Maar als je nu het zilver eens in goud verandert, dat bekkie met vier baarden aanschouwt en het zoute voor het zoete verruilt, dan ben je een heel eind op weg. De mannelijke zoete gouden versie voor de laaglanden?
Het is tropisch warm in de eifel. Het zweet gutst me van het voorhoofd, als ik het landweggetje afdaal richting het verlaten weiland in een diep dal ergens aan de kyll. In de verte hoor ik de stroomversnelling, die zich bij de doorwaadbare plaats bevindt. Hier gaat het bos over in een groene vlakte. Aan de ene kant van de oever bevindt zich een steile helling bedekt met bomen en rotsen en aan mijn kant het weiland gelegen tussen de bossen. Een prachtig gezicht, waar de tijd even stil lijkt te staan. Twee buizerds cirkelen rondjes over de toppen van de flinke hoge steile wand. Struinend loop ik nu langs de kant op zoek naar azende vis. Links springt een alvertje en even verderop zitten enkele kopvoorns te rommelen aan de oever. Onder de overhangende takken aan de overkant aast een vis wat een forel lijkt zijn. Een flinke kolk een paar meter verderop krijgt mijn aandacht. Dit is geen normale kolk, het lijkt meer een staart of iets dergelijks. Het water is hier nog geen 30 centimeter diep en kraakhelder. Het stroomt erg traag. En dan zie ik de silhouet. Barbeel, kan niet missen! Hij is druk aan het wroeten in de bodem op zoek naar kreeftachtigen en insectenlarven.

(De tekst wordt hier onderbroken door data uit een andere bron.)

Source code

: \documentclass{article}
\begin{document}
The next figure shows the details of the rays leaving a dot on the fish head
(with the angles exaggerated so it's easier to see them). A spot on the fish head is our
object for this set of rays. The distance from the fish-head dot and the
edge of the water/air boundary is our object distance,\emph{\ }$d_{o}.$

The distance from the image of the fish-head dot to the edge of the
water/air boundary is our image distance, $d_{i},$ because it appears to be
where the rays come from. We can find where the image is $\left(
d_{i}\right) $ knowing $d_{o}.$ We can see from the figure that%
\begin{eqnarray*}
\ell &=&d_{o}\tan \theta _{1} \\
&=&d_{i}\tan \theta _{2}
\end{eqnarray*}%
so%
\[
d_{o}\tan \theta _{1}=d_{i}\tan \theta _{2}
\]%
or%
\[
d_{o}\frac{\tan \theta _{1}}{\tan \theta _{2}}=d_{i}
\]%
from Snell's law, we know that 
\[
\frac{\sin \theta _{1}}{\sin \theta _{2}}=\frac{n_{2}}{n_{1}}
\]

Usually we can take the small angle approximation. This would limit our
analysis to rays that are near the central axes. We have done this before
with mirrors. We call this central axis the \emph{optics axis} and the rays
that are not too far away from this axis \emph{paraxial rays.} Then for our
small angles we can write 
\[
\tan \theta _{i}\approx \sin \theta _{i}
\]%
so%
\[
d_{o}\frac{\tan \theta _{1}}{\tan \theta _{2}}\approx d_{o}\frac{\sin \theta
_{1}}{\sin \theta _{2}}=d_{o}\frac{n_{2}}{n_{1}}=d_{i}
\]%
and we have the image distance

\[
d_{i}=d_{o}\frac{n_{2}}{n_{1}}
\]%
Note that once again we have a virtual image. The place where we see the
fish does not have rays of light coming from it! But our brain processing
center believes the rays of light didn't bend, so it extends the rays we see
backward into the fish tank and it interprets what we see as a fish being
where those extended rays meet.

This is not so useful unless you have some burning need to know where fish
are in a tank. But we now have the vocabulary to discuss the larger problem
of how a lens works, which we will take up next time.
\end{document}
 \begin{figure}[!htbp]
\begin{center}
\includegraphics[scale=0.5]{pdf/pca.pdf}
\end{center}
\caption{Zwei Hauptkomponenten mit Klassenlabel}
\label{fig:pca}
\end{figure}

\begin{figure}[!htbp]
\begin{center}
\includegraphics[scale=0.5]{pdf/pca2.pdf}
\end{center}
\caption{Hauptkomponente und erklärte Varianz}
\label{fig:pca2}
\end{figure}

Ik knoop een hazeoor goudkop, haakje 14 aan het eind van mijn leader en werp drie meter voor de drukbezige meneer in. De stroming doet de rest en neemt de imitatie rustig over de bodem mee, hoppelend van steen naar steen. Alles kan gevolgd worden en het moment gaat naderen. Nog een meter, een halve meter, de spanning stijgt. Ongeduldig kijk ik of hij de goudkop pakt. Maar nee hoor, de imitatie hopt gewoon verder, 10 centimeter langs zijn neus en hij aast gewoon door alsof er niets aan de hand is. Nou ja zeg! Een tweede en een derde worp krijgen hetzelfde vervolg. Dan maar eens een vlokreeft imitatie proberen, groen van kleur. Weer werp ik in, ondertussen wat meters opgeschoven met de vis mee. Een meter, een halve meter, vol goede moed volg ik het groene gevalletje. De barbeel maakt een kleine beweging naar links, even is er een rukje aan de leader, een tikje en ze hangt. Staat vervolgens even stil, het lijkt erop alsof ze niet weet wat er gebeurt, nadenkt wat ze nu gaat doen, en dan, weg is ze. In een streep naar de overkant, daar waar de stroming harder is en een diepe geul heeft gemaakt. Wat een kracht heeft dat beest zeg, ik zie warempel de backing! Hevig vechtend is hij nu in de stroming bezig mijn vijf flink aan het kromtrekken. Hij schiet richting een in het water liggende tak, de slimme krachtpatser. Het is nu buigen of barsten. Ik loop langs de oever om nog enigszins controle te krijgen. Eindelijk krijg ik beweging en weet hem van de tak weg te houden. Heel langzaam komt de vis nu mijn kant op. Drillend op de reel, meter na meter terug pakkend. Het goud blinkt in de felle zon als ik hem in mijn handen aanschouw. Een dikke vijftiger, flinke baarddraden en in een puike conditie. Kortom een mooie vis, met ongekende kracht, de Barbus Barbus.